One of the more famous jury nullification cases involved William Penn. In 1670, Penn’s Quaker Church was closed by the authorities. Unable to meet inside, Penn held a peaceful church meeting on the street next to his church and was arrested for unlawful assembly. At Penn’s trial, the jury repeatedly informed the judge they wanted to acquit Penn, but each time this happened, the judge sent the jury back to the jury room for more deliberation. Finally, the judge accepted the jury’s “not guilty” verdict but imprisoned the jury. The written appellate decision that released the jurors from custody affirmed that jurors cannot be punished for voting their conscience.
During colonial times, jurors routinely failed to uphold English laws that were viewed as tyrannical in nature. As a result, when drafting the Bill of Rights, our Founding Fathers put preeminent importance on the right to a jury trial. Two centuries after the Bill of Rights was ratified, the United States Supreme Court noted that:
A right to a jury trial is granted to criminal defendants in order to prevent oppressions by the Government.

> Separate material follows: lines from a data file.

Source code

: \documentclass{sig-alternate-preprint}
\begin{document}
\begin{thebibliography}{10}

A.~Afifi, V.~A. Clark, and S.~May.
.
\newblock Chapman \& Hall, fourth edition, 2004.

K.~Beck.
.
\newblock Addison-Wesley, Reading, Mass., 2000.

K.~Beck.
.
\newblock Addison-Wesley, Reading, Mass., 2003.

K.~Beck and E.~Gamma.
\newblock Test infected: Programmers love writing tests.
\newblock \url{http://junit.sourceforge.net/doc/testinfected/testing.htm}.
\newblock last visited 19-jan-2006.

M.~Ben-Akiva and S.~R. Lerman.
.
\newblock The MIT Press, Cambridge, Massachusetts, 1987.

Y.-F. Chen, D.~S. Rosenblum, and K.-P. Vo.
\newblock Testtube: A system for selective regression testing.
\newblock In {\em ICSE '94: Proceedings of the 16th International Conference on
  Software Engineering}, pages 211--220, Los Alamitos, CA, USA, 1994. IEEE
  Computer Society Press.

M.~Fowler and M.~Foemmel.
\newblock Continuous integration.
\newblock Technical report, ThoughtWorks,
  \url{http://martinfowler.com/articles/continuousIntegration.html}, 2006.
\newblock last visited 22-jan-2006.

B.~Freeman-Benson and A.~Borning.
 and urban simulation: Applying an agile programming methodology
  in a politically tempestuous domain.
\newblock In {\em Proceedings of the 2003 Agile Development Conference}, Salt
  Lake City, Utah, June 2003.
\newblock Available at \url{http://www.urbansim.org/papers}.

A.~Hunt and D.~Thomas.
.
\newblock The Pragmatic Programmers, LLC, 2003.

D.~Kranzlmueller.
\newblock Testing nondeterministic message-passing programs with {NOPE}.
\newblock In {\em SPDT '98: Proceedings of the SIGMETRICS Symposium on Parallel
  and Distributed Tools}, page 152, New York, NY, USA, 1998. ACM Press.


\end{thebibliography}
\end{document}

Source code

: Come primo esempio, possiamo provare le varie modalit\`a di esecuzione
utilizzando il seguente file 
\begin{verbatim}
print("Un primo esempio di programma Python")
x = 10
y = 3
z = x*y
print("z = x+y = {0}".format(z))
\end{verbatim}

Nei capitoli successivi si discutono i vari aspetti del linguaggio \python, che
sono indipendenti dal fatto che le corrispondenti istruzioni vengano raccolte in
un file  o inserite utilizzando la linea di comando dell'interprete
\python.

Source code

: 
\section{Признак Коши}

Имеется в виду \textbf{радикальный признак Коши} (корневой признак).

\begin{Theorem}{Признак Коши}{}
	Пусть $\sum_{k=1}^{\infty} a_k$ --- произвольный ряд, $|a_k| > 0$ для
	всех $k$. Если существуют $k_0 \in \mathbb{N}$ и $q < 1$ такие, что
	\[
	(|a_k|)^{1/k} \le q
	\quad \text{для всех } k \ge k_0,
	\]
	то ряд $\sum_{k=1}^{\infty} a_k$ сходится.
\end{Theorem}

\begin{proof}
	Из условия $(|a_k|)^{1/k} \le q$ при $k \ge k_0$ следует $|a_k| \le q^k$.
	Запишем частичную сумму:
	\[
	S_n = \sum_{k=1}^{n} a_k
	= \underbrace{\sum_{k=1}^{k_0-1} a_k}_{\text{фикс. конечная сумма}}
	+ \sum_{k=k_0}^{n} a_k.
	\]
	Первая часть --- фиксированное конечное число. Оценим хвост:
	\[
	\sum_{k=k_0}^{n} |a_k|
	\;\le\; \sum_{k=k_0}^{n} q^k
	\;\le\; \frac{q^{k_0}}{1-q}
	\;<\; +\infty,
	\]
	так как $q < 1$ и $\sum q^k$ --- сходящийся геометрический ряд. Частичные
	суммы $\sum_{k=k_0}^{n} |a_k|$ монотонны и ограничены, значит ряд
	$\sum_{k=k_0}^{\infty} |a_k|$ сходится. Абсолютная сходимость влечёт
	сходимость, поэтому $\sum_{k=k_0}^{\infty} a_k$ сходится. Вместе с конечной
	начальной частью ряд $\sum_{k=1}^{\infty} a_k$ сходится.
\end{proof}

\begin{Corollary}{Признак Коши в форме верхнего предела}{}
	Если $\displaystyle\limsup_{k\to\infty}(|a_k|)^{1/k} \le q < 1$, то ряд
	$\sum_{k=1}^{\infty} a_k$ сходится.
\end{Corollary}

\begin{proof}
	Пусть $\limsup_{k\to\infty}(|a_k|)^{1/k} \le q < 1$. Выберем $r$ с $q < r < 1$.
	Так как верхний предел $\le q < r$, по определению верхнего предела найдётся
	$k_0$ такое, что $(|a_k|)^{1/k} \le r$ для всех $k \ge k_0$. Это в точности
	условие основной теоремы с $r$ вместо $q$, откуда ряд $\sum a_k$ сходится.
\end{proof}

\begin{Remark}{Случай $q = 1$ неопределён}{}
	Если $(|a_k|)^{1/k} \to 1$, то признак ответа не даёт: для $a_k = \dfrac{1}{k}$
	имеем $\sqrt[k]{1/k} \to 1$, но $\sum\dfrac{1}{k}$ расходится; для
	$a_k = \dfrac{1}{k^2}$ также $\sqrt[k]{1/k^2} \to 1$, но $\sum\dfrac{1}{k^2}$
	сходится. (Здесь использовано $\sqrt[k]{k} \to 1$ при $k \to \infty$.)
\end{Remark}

Those who wrote our constitutions knew from history and experience that it was necessary to protect against unfounded criminal charges brought to eliminate enemies and against judges too responsive to the voice of higher authority. * * * Providing an accused with the right to be tried by a jury of his peers gave him an inestimable safeguard against the corrupt or overzealous prosecutor and against the complaint, biased, or eccentric judge. * * * Fear of unchecked power, so typical of our State and Federal Governments in other respects, found expression in the criminal law in this insistence upon community participation in the determination of guilt.
Duncan v. Louisiana, 391 U.S. 145, 155-156, 88 S.Ct. 1444, 1451, 20 L.Ed.2d 491 (1968)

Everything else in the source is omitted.